İstanbul’un ilçesi Ümraniye’de polis memuru Şeyda Yılmaz’ı şehit eden katil zanlısı Yunus Emre Geçti’nin annesi Pınar Geçti, ‘Ailesine de Allah sabır versin. Gerekirse ailesinin yanına da gitmeyi düşünüyorum. Keşke, polisimize değil de bana gelseydi, ben öleydim. O benim başıma gelseydi’ dedi.
26 adet kabahat kaydı bulunan 19 yaşındaki Yunus Emre Geçti, polis grupları tarafından gözaltına alındığı esnada bir polis memurunun silahını alarak polislere ve etrafa ateş açtı.
Polis memurlarının da karşılık vermesiyle çıkan çatışmada ağır yaralanan 27 yaşındaki polis memuru Şeyda Yılmaz, kaldırıldığı hastanede yapılan tüm müdahalelere karşın kurtarılamayarak şehit oldu. Olayın akabinde gözaltına alınan katil zanlısı tutuklanarak cezaevine gönderildi.

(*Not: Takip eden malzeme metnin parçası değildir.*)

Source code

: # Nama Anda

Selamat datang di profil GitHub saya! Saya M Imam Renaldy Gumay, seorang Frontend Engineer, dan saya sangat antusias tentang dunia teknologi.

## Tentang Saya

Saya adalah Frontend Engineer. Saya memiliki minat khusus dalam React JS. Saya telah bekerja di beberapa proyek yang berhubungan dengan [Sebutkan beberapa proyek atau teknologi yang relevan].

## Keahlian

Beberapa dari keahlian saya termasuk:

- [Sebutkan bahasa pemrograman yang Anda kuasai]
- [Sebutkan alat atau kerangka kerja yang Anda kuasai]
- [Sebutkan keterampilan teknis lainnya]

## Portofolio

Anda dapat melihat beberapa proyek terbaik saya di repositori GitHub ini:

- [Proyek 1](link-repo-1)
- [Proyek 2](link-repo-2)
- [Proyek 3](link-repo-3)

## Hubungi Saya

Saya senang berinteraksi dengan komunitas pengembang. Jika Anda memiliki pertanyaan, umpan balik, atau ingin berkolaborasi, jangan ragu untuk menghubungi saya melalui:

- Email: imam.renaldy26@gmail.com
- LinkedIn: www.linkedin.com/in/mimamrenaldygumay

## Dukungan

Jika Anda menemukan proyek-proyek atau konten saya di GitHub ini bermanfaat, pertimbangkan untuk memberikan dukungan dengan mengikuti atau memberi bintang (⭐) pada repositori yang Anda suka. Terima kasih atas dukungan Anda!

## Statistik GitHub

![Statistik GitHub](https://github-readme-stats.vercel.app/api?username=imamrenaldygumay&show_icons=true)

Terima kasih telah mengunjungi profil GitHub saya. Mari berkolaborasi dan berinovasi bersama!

“Anne baba çocuğunun o halde olmasını ister mi? Bak ben de yaralıyım. Bir kız çocuğum var. Onun peşindeyim. Allah rahmet eylesin. Benim canım yandı. Nitekim polisimiz ölene kadar ben ölseydim” diyen polis memuru Şeyda Yılmaz’ı şehit eden katil zanlısı Yunus Emre Geçti’nin annesi Pınar Geçti, kelamlarına şöyle devam etti:
”O silahı ben yeseydim. Ben kurşunlara gelseydim keşke. Lakin şunu söyleyeyim. Yapacak bir şeyim varsa gelsinler. Ben çocuğumun bu kadar makûs olmasını ister miyim? Ben bir anneyim, bir babayım. Yaralandım. Bunu gidin, söyleyin herkese. 26 kabahatten benim çocuğumun kaydı varsa niçin devlet bunu almadı? Niçin devlet bunu götürmedi? Niçin düne kadar elini kolunu salladı. O kadar ben devlete yalvardım. O kadar karakollara gittim. O kadar her şeyi söyledim. Bu çocuk unsur bağımlısı, bu çocuk unsur satıyor, bu çocuk unsur kullanıyor. Bunların hepsini söyledim. Çocuğumun yerini de söyledim. Yeniden çocuğumun ben yerini söyledim, buldurdum. Lakin lakin hiçbir anne baba istemez. Çocuğunu kalkıp da polisimizi şehit edecek kadar bir anne baba, cani miyim ben?.”